──────── Data

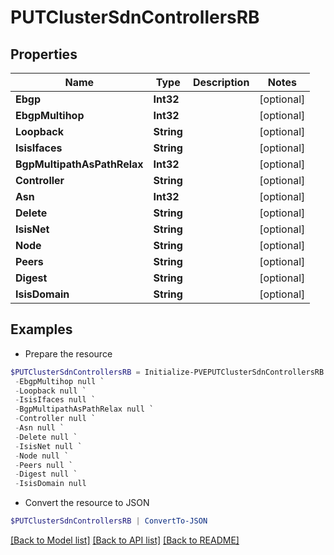 # PUTClusterSdnControllersRB
## Properties

Name | Type | Description | Notes
------------ | ------------- | ------------- | -------------
**Ebgp** | **Int32** |  | [optional] 
**EbgpMultihop** | **Int32** |  | [optional] 
**Loopback** | **String** |  | [optional] 
**IsisIfaces** | **String** |  | [optional] 
**BgpMultipathAsPathRelax** | **Int32** |  | [optional] 
**Controller** | **String** |  | [optional] 
**Asn** | **Int32** |  | [optional] 
**Delete** | **String** |  | [optional] 
**IsisNet** | **String** |  | [optional] 
**Node** | **String** |  | [optional] 
**Peers** | **String** |  | [optional] 
**Digest** | **String** |  | [optional] 
**IsisDomain** | **String** |  | [optional] 

## Examples

- Prepare the resource
```powershell
$PUTClusterSdnControllersRB = Initialize-PVEPUTClusterSdnControllersRB  -Ebgp null `
 -EbgpMultihop null `
 -Loopback null `
 -IsisIfaces null `
 -BgpMultipathAsPathRelax null `
 -Controller null `
 -Asn null `
 -Delete null `
 -IsisNet null `
 -Node null `
 -Peers null `
 -Digest null `
 -IsisDomain null
```

- Convert the resource to JSON
```powershell
$PUTClusterSdnControllersRB | ConvertTo-JSON
```

[[Back to Model list]](../README.md#documentation-for-models) [[Back to API list]](../README.md#documentation-for-api-endpoints) [[Back to README]](../README.md)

────────────────

[Work order]: Reproduce the material exactly. Pictures stay out.

[Written response]:
 # PUTClusterSdnControllersRB
## Properties

Name | Type | Description | Notes
------------ | ------------- | ------------- | -------------
**Ebgp** | **Int32** |  | [optional] 
**EbgpMultihop** | **Int32** |  | [optional] 
**Loopback** | **String** |  | [optional] 
**IsisIfaces** | **String** |  | [optional] 
**BgpMultipathAsPathRelax** | **Int32** |  | [optional] 
**Controller** | **String** |  | [optional] 
**Asn** | **Int32** |  | [optional] 
**Delete** | **String** |  | [optional] 
**IsisNet** | **String** |  | [optional] 
**Node** | **String** |  | [optional] 
**Peers** | **String** |  | [optional] 
**Digest** | **String** |  | [optional] 
**IsisDomain** | **String** |  | [optional] 

## Examples

- Prepare the resource
```powershell
$PUTClusterSdnControllersRB = Initialize-PVEPUTClusterSdnControllersRB  -Ebgp null `
 -EbgpMultihop null `
 -Loopback null `
 -IsisIfaces null `
 -BgpMultipathAsPathRelax null `
 -Controller null `
 -Asn null `
 -Delete null `
 -IsisNet null `
 -Node null `
 -Peers null `
 -Digest null `
 -IsisDomain null
```

- Convert the resource to JSON
```powershell
$PUTClusterSdnControllersRB | ConvertTo-JSON
```

[[Back to Model list]](../README.md#documentation-for-models) [[Back to API list]](../README.md#documentation-for-api-endpoints) [[Back to README]](../README.md)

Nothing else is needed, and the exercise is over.